High efficiency, fuel-flexibility and easy integration with electrified systems are fundamental pre-requisites of the next generation of internal combustion engines. Within this context, the free-piston linear generator (FPLG) evolves the internal combustion engine (ICE) concept by replacing the crankshaft mechanism with a liner generator, directly producing electricity from the piston motion. FPLG advantages are represented by a higher efficiency conversion from mechanical energy to electricity, the possibility to operate with variable compression ratio and reduced heat losses during the expansion stroke. Among the different tested architectures, the two-stroke, opposed piston FPLG seems to be the most promising one. However, detailed numerical and experimental investigations are needed to understand how performance and efficiency are affected by the complex interplay of processes governing the electricity generation. In particular, the relevant differences existing between conventional crankshaft and FPLG kinematics drastically affects gas exchange and combustion process. Purpose of this work is a numerical study of the relevant parameters governing performance and efficiency of spark-ignition opposed-piston FPLGs: simulations were performed with a 1D code which was appropriately modified to account for the effects of electrical load and gas spring pressure on the piston motion.
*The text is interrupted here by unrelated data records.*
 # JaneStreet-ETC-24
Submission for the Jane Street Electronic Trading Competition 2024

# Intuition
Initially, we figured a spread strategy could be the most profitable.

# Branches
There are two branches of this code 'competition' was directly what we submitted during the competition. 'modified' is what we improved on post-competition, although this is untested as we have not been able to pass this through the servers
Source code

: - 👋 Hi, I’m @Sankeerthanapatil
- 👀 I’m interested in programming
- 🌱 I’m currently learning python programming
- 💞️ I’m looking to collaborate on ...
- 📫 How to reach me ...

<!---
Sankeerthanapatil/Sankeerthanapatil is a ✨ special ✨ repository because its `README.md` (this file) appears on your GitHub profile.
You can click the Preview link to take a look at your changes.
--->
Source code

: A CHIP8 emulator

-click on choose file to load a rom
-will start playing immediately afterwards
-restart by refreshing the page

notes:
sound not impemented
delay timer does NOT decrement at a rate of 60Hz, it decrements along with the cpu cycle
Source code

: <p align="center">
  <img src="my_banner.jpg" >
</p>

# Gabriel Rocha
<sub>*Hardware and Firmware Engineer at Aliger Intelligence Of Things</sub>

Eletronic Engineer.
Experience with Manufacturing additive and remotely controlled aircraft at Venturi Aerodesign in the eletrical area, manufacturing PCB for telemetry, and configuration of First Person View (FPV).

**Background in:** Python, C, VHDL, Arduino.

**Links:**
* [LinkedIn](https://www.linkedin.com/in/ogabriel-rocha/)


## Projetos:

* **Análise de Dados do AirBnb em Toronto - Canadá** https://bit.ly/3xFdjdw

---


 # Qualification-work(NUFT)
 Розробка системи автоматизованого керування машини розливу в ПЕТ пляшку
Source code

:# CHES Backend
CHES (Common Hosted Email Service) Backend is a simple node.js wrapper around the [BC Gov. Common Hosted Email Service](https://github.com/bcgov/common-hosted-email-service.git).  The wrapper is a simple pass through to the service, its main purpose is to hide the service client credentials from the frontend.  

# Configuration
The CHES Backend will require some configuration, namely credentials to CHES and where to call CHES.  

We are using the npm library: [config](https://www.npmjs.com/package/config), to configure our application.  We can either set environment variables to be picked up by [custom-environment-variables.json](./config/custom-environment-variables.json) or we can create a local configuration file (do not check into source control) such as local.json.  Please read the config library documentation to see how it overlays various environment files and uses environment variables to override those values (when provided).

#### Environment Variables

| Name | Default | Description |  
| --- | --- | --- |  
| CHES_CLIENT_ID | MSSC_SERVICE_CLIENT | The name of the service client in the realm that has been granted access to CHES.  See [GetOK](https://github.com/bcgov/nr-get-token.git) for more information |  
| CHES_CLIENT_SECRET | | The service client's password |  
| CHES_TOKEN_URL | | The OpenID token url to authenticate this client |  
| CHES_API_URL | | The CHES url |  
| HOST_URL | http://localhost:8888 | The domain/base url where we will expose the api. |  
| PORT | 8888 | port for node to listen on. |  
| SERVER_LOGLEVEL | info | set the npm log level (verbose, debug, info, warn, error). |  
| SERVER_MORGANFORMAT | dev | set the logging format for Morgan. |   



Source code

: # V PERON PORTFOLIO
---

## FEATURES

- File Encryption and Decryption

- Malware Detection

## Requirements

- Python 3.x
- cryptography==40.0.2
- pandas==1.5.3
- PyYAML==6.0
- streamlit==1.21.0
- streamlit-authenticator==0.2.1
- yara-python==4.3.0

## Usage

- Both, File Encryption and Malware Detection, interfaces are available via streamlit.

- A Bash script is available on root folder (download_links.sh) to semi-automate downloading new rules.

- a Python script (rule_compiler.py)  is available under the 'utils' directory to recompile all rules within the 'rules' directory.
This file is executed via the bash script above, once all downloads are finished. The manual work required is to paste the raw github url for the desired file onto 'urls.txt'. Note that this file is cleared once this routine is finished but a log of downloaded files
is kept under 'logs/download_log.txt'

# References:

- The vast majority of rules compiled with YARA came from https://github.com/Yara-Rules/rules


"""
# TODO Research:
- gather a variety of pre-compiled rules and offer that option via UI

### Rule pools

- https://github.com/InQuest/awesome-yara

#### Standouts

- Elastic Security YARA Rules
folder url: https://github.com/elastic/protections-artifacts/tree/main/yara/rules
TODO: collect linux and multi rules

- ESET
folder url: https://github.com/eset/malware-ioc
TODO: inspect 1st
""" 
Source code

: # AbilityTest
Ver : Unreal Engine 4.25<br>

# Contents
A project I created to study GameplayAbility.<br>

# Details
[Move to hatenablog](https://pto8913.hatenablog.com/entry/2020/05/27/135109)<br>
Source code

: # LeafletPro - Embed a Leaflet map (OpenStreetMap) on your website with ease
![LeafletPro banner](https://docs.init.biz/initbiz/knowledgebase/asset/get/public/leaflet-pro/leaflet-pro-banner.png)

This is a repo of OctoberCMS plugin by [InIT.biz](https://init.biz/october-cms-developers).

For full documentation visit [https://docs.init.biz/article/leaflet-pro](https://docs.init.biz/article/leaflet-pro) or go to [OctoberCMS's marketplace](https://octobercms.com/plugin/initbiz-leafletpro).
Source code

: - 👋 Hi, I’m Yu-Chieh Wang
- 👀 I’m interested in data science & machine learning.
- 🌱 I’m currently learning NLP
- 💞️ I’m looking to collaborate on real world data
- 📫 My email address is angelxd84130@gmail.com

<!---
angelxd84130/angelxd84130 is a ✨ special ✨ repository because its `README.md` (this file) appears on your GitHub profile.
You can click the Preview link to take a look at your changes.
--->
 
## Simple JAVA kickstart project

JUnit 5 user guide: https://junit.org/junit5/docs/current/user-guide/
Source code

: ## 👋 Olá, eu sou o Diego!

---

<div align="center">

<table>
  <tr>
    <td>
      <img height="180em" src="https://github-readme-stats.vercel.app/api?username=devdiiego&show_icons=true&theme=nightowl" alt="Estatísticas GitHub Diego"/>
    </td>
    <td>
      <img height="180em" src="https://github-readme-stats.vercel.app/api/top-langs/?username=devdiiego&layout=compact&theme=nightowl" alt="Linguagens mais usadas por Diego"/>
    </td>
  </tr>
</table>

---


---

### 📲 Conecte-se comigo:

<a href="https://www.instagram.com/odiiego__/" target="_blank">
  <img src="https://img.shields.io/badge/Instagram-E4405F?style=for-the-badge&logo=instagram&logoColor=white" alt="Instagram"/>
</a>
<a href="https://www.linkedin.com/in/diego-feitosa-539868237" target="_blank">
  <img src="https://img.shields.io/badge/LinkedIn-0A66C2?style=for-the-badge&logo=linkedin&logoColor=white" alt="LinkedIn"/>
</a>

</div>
Considering the non-conventional geometry with uni-flow scavenging and sided spark-plug, preliminary CFD simulations were carried out to support the development of realistic intake and exhaust system schematics and provide a suitable heat release rate profile. Methane was used as fuel for two different reasons: it can have a biogenic origin and can be applied both in mobility and power generation. Moreover, its high octane number makes it particularly suitable to operate FPLG with high compression ratio. A single-cylinder ~250 cm3 unit was simulated, as a first step towards the development of a small-scale prototype. Simulations were carried out analyzing the effects of gas spring pressure, charging pressure, electrical load and spark-timing. The calculations showed that the efficiency is maximized by adopting the maximum possible load for any given working conditions, and by adopting a backpressure on the exhaust side, so as to increase the trapping efficiency.